-- Provided data follows --
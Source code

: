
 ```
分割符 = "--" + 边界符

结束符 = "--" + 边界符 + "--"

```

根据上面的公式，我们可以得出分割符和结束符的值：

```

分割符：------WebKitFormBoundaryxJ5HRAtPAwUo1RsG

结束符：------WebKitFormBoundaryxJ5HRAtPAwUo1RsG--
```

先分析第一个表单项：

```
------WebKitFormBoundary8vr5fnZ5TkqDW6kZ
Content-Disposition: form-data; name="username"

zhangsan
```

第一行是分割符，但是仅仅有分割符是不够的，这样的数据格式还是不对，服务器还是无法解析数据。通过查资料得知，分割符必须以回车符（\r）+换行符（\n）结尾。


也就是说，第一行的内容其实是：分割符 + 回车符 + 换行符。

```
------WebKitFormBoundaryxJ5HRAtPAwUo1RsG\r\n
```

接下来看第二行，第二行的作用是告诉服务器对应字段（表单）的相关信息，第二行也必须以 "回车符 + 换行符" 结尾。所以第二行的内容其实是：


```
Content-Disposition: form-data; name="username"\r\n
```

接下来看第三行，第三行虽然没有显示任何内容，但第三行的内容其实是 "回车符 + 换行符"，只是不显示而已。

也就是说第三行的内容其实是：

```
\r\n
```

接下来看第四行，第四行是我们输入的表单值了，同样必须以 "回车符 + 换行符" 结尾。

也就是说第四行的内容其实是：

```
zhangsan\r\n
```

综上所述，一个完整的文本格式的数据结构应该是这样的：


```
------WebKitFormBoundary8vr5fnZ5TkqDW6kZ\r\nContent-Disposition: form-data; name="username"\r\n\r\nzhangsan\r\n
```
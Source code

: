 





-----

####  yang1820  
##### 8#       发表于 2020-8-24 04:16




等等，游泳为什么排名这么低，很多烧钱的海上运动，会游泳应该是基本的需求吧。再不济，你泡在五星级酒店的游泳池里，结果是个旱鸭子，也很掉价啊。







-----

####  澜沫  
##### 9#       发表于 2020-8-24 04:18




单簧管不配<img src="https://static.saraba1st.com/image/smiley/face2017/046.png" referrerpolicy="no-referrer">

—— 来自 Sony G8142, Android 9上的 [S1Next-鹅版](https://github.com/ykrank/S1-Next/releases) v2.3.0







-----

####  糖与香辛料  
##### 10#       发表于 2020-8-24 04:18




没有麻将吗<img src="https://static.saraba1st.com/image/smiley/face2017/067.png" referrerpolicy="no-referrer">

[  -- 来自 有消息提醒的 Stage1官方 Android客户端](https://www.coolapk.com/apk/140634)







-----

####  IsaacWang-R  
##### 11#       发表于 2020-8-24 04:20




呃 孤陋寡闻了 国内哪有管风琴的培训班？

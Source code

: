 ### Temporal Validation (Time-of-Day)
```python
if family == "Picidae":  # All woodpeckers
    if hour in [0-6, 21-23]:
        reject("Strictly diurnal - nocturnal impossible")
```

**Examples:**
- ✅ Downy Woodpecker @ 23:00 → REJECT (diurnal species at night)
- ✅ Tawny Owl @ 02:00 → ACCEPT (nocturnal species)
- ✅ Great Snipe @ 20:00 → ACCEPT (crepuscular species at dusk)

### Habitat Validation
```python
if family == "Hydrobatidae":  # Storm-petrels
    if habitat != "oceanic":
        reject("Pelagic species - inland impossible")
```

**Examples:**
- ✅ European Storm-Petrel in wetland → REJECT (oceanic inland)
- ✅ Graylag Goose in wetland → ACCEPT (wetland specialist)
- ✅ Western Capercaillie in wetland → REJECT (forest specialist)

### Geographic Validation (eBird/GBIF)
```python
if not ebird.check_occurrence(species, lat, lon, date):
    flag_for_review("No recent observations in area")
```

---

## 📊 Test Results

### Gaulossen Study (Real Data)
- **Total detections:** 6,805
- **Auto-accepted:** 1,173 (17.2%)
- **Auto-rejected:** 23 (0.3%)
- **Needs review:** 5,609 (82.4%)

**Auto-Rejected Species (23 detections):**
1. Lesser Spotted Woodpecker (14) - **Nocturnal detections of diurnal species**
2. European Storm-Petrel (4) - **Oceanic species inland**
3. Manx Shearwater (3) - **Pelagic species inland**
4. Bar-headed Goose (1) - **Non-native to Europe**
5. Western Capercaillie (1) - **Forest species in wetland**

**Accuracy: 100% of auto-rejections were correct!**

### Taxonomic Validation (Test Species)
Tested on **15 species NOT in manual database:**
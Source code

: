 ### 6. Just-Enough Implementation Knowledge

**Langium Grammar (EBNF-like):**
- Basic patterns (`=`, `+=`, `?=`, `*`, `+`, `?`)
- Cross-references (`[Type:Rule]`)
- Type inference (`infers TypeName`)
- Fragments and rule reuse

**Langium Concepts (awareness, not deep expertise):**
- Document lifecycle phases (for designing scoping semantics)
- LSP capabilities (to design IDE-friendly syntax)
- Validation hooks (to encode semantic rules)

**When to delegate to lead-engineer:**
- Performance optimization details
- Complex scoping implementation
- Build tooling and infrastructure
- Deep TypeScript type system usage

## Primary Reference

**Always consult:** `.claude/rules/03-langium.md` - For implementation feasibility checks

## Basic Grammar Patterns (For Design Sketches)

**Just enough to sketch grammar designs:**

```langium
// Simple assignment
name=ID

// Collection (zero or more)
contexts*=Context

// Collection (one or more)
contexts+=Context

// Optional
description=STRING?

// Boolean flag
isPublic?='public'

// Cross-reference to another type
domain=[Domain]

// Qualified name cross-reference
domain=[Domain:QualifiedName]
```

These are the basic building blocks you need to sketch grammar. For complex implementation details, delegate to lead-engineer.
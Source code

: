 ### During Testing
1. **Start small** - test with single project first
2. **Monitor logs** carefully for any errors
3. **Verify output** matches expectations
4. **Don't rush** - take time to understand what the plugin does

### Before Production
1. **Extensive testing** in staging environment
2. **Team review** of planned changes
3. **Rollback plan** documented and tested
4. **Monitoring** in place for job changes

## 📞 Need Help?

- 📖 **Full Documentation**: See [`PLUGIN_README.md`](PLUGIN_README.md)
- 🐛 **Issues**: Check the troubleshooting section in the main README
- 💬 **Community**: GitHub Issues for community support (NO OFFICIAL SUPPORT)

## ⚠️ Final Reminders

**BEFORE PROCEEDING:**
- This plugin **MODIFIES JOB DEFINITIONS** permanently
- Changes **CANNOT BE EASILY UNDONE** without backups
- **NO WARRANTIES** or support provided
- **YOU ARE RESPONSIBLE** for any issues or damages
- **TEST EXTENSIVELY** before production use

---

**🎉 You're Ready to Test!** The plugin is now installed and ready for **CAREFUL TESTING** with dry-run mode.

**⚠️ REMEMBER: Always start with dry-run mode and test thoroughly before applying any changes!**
-- Provided data concluded --
▶ What you have to do:
Copy every line above without altering a word.

▶ Result for this exercise:
Source code

:
 ```
分割符 = "--" + 边界符

结束符 = "--" + 边界符 + "--"

```

根据上面的公式，我们可以得出分割符和结束符的值：

```

分割符：------WebKitFormBoundaryxJ5HRAtPAwUo1RsG

结束符：------WebKitFormBoundaryxJ5HRAtPAwUo1RsG--
```

先分析第一个表单项：

```
------WebKitFormBoundary8vr5fnZ5TkqDW6kZ
Content-Disposition: form-data; name="username"

zhangsan
```

第一行是分割符，但是仅仅有分割符是不够的，这样的数据格式还是不对，服务器还是无法解析数据。通过查资料得知，分割符必须以回车符（\r）+换行符（\n）结尾。


也就是说，第一行的内容其实是：分割符 + 回车符 + 换行符。

```
------WebKitFormBoundaryxJ5HRAtPAwUo1RsG\r\n
```

接下来看第二行，第二行的作用是告诉服务器对应字段（表单）的相关信息，第二行也必须以 "回车符 + 换行符" 结尾。所以第二行的内容其实是：


```
Content-Disposition: form-data; name="username"\r\n
```

接下来看第三行，第三行虽然没有显示任何内容，但第三行的内容其实是 "回车符 + 换行符"，只是不显示而已。

也就是说第三行的内容其实是：

```
\r\n
```

接下来看第四行，第四行是我们输入的表单值了，同样必须以 "回车符 + 换行符" 结尾。

也就是说第四行的内容其实是：

```
zhangsan\r\n
```

综上所述，一个完整的文本格式的数据结构应该是这样的：


```
------WebKitFormBoundary8vr5fnZ5TkqDW6kZ\r\nContent-Disposition: form-data; name="username"\r\n\r\nzhangsan\r\n
```
Source code

: 





-----

####  yang1820  
##### 8#       发表于 2020-8-24 04:16




等等，游泳为什么排名这么低，很多烧钱的海上运动，会游泳应该是基本的需求吧。再不济，你泡在五星级酒店的游泳池里，结果是个旱鸭子，也很掉价啊。







-----

####  澜沫  
##### 9#       发表于 2020-8-24 04:18




单簧管不配<img src="https://static.saraba1st.com/image/smiley/face2017/046.png" referrerpolicy="no-referrer">

—— 来自 Sony G8142, Android 9上的 [S1Next-鹅版](https://github.com/ykrank/S1-Next/releases) v2.3.0







-----

####  糖与香辛料  
##### 10#       发表于 2020-8-24 04:18




没有麻将吗<img src="https://static.saraba1st.com/image/smiley/face2017/067.png" referrerpolicy="no-referrer">

[  -- 来自 有消息提醒的 Stage1官方 Android客户端](https://www.coolapk.com/apk/140634)







-----

####  IsaacWang-R  
##### 11#       发表于 2020-8-24 04:20




呃 孤陋寡闻了 国内哪有管风琴的培训班？

Source code

: ### Temporal Validation (Time-of-Day)
```python
if family == "Picidae":  # All woodpeckers
    if hour in [0-6, 21-23]:
        reject("Strictly diurnal - nocturnal impossible")
```

**Examples:**
- ✅ Downy Woodpecker @ 23:00 → REJECT (diurnal species at night)
- ✅ Tawny Owl @ 02:00 → ACCEPT (nocturnal species)
- ✅ Great Snipe @ 20:00 → ACCEPT (crepuscular species at dusk)

### Habitat Validation
```python
if family == "Hydrobatidae":  # Storm-petrels
    if habitat != "oceanic":
        reject("Pelagic species - inland impossible")
```

**Examples:**
- ✅ European Storm-Petrel in wetland → REJECT (oceanic inland)
- ✅ Graylag Goose in wetland → ACCEPT (wetland specialist)
- ✅ Western Capercaillie in wetland → REJECT (forest specialist)

### Geographic Validation (eBird/GBIF)
```python
if not ebird.check_occurrence(species, lat, lon, date):
    flag_for_review("No recent observations in area")
```

---

## 📊 Test Results

### Gaulossen Study (Real Data)
- **Total detections:** 6,805
- **Auto-accepted:** 1,173 (17.2%)
- **Auto-rejected:** 23 (0.3%)
- **Needs review:** 5,609 (82.4%)

**Auto-Rejected Species (23 detections):**
1. Lesser Spotted Woodpecker (14) - **Nocturnal detections of diurnal species**
2. European Storm-Petrel (4) - **Oceanic species inland**
3. Manx Shearwater (3) - **Pelagic species inland**
4. Bar-headed Goose (1) - **Non-native to Europe**
5. Western Capercaillie (1) - **Forest species in wetland**

**Accuracy: 100% of auto-rejections were correct!**

### Taxonomic Validation (Test Species)
Tested on **15 species NOT in manual database:**
Source code

: ### 6. Just-Enough Implementation Knowledge

**Langium Grammar (EBNF-like):**
- Basic patterns (`=`, `+=`, `?=`, `*`, `+`, `?`)
- Cross-references (`[Type:Rule]`)
- Type inference (`infers TypeName`)
- Fragments and rule reuse

**Langium Concepts (awareness, not deep expertise):**
- Document lifecycle phases (for designing scoping semantics)
- LSP capabilities (to design IDE-friendly syntax)
- Validation hooks (to encode semantic rules)

**When to delegate to lead-engineer:**
- Performance optimization details
- Complex scoping implementation
- Build tooling and infrastructure
- Deep TypeScript type system usage

## Primary Reference

**Always consult:** `.claude/rules/03-langium.md` - For implementation feasibility checks

## Basic Grammar Patterns (For Design Sketches)

**Just enough to sketch grammar designs:**

```langium
// Simple assignment
name=ID

// Collection (zero or more)
contexts*=Context

// Collection (one or more)
contexts+=Context

// Optional
description=STRING?

// Boolean flag
isPublic?='public'

// Cross-reference to another type
domain=[Domain]

// Qualified name cross-reference
domain=[Domain:QualifiedName]
```

These are the basic building blocks you need to sketch grammar. For complex implementation details, delegate to lead-engineer.
Source code

: ### During Testing
1. **Start small** - test with single project first
2. **Monitor logs** carefully for any errors
3. **Verify output** matches expectations
4. **Don't rush** - take time to understand what the plugin does

### Before Production
1. **Extensive testing** in staging environment
2. **Team review** of planned changes
3. **Rollback plan** documented and tested
4. **Monitoring** in place for job changes

## 📞 Need Help?

- 📖 **Full Documentation**: See [`PLUGIN_README.md`](PLUGIN_README.md)
- 🐛 **Issues**: Check the troubleshooting section in the main README
- 💬 **Community**: GitHub Issues for community support (NO OFFICIAL SUPPORT)

## ⚠️ Final Reminders

**BEFORE PROCEEDING:**
- This plugin **MODIFIES JOB DEFINITIONS** permanently
- Changes **CANNOT BE EASILY UNDONE** without backups
- **NO WARRANTIES** or support provided
- **YOU ARE RESPONSIBLE** for any issues or damages
- **TEST EXTENSIVELY** before production use

---

**🎉 You're Ready to Test!** The plugin is now installed and ready for **CAREFUL TESTING** with dry-run mode.

**⚠️ REMEMBER: Always start with dry-run mode and test thoroughly before applying any changes!**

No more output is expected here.